So we've been tasked with an assignment to compile some code (we're supposed to treat it as a black box), using different intel compiler optimization flags (-O1 and -O3) as well as vectorization flags (-xhost and -no-vec) and to observe changes in:
- Execution Time
- Floating Point Operations (FPOs)
- L2 and L3 Cache Miss Rate
After performing these optimizations, we've noticed a drop in execution time, which was to be expected, considering all the changes the compiler makes to your code for the sake of efficiency. However, we also noticed a drop in the number of FPOs, which while we understand that it's a good thing, we're not sure why it happened. Also, we noticed (and cannot explain) an increase in L2 Cache Miss Rate (increasing as the optimization level increased), but no significant increase in Cache Accesses, and almost no changes on the L3 level.
Using no vectorization or optimization at all produced the best result in terms of L2 Cache Miss Rate, and we were wondering if you guys could give us some insight, as well as supported documentation, literature, and resources which we can use to deepen our knowledge on this topic.
Thank you.
edit: The compiler options used are:
- O0 -no-vec (Highest execution time, Lowest L2 Cache Misses)
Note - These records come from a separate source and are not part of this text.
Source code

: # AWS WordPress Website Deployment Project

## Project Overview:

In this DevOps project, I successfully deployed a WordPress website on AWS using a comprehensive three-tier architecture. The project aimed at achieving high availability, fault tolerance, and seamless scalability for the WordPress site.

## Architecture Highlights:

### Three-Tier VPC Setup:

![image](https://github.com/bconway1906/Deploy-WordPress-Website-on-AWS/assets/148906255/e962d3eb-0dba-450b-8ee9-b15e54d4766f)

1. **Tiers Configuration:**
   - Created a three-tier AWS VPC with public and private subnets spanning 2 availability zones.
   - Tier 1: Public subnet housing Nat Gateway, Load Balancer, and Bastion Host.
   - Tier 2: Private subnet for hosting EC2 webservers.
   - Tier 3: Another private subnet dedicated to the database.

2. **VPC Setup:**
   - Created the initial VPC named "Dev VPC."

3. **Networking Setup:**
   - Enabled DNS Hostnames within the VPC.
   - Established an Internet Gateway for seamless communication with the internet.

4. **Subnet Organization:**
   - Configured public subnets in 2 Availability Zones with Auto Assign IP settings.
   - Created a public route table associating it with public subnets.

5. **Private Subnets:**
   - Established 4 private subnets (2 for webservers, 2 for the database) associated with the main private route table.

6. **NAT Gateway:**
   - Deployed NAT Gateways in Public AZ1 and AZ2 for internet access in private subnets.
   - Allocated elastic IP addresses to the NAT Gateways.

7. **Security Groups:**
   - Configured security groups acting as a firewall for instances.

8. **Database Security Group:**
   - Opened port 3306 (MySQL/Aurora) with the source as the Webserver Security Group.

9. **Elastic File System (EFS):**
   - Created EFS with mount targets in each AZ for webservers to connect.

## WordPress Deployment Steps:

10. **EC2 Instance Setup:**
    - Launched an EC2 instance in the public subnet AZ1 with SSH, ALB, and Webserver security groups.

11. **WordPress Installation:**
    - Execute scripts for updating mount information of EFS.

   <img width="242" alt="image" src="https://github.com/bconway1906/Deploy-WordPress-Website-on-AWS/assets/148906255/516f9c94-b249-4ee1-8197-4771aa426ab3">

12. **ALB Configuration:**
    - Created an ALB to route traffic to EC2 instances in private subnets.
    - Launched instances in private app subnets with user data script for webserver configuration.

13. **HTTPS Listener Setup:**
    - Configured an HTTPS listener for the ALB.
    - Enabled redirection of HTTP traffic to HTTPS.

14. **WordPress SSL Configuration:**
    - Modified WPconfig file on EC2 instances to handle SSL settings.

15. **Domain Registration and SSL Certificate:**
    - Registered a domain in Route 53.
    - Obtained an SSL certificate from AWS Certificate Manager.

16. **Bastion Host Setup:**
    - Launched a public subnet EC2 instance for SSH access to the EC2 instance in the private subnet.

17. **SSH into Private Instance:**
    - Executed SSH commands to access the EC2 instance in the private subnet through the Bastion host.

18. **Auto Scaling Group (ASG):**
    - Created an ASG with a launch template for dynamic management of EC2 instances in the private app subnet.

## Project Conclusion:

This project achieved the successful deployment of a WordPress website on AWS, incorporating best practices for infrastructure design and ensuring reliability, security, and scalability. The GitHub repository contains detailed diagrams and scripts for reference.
- O1 (Less execution time, Higher L2 Cache Misses)
- O3 (Even less execution time, Even Higher L2 Cache Misses)
- xhost (same order of -O3 execution time, Highest L2 Cache Misses)
Update:
While there is a small decrease in overall L2 cache accesses, there is a massive increase in actual misses.
With -0O -no-vec
Wall clock time in usecs: 13,957,075
- L2 cache misses: 207,460,564
- L2 cache accesses: 1,476,540,355
- L2 cache miss rate: 0.140504
- L3 cache misses: 24,841,999
- L3 cache accesses: 207,460,564
- L3 cache miss rate: 0.119743
With -xhost
Wall clock time in usecs: 4,465,243
- L2 cache misses: 547,305,377
- L2 cache accesses: 1,051,949,467
- L2 cache miss rate: 0.520277
- L3 cache misses: 86,919,153
- L3 cache accesses: 547,305,377
- L3 cache miss rate: 0.158813